Narcissists can be difficult people to deal with. It‘s all about them, all the time. They never think of others. It can be painful if you have a narcissist in your life who constantly tramples on your feelings.
Valerie’s cousin, Olivia, who lived in Ireland, had always been self-centred. Val had secretly thought that she was a narcissist after witnessing selfish behaviour for years.
Val was going through a really tough time in her personal life. Her first serious relationship was over. Her boyfriend, whom she had lived with, left her, and she found out that he was seeing another woman behind her back. In his belongings, she found an 8 inch by 11 inch picture of a woman with a big hook nose, who had written on the picture, “To the sweetest man I have ever known.” Val was devastated both by the break up and by the betrayal and could not stop crying.
Olivia had planned to visit and was meeting a guy she met online in London. When she arrived, Val was still feeling very distraught and could not stop crying that her relationship was over.

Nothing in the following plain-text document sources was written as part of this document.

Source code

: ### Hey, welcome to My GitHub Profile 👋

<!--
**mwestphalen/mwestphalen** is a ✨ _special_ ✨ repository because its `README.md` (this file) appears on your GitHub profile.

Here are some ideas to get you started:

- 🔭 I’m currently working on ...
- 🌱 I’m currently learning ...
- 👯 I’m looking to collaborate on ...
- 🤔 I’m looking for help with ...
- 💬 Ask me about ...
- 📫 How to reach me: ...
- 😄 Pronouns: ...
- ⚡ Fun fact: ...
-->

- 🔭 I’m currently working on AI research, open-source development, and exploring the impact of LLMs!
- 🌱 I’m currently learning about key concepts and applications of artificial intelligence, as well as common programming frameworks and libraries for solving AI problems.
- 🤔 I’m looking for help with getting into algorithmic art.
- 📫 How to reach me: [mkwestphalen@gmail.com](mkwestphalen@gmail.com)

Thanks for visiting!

Olivia did not have any empathy for Val’s situation and could not understand why she was feeling down and wasn’t super sparkly. Olivia said to Val, “Are you just jealous because I have a date?” Val couldn’t believe that her narcissistic cousin could make the worst moment of her life all about her.
If someone keeps ignoring your feelings and making everything about them, you might want to consider making a few changes in the relationship. Here are a few things to say if you get fed up with the narcissist in your life.
Top ten comebacks for a narcissist
- If you live your life like everything is about you. You will be left with just that. Just you.
- I’m not an astronomer but I am pretty sure the earth revolves around the sun and not you.
- I’m sorry, I forgot I only exist when you want something.
- Sorry, you’re mad that the world doesn’t revolve around you. Let me pour you a tall glass of get over it.
- Thank you for reminding me of how self centered and hypocritical you are. I had almost forgotten.
- Sorry, my self-absorption got in the way of yours.
- Your problem is not knowing you’re the problem.
- There is not a sponge in the world that can rival your self-absorption.
- Get over yourself, not everyone wants to be you.
- Oh yes, let’s ignore everything I just said and talk some more about you.
Definition of a narcissist
A narcissist is an individual who thinks highly of themselves and is in desperate need of admiration. These people will overblow their abilities just to get that attention and love from the masses.
And because they’re technically self-centered, they couldn’t care less about you. They can’t show feelings or sympathy to anyone.
Being a narcissist sounds really bad — because it is. You see, narcissism is a mental health condition and a personality disorder wherein a person becomes unreasonable and has a high sense of importance.
It’s a real problem that may be too hard to control, hence, the need for a mental health professional.
When a narcissist ignores your feelings
When a narcissist ignores your feelings, it can be beyond hurtful and frustrating. The majority of narcissists tend to be selfish and lack empathy, which means they may not be able to understand or care about how their behaviour affects those around them.
You won’t be able to to change a narcissist’s behaviour, and trying to do so may only lead to years of disappointment and frustration. Instead, start to focus on your own well-being, make yourself a priority and set clear boundaries to protect yourself from their behaviour.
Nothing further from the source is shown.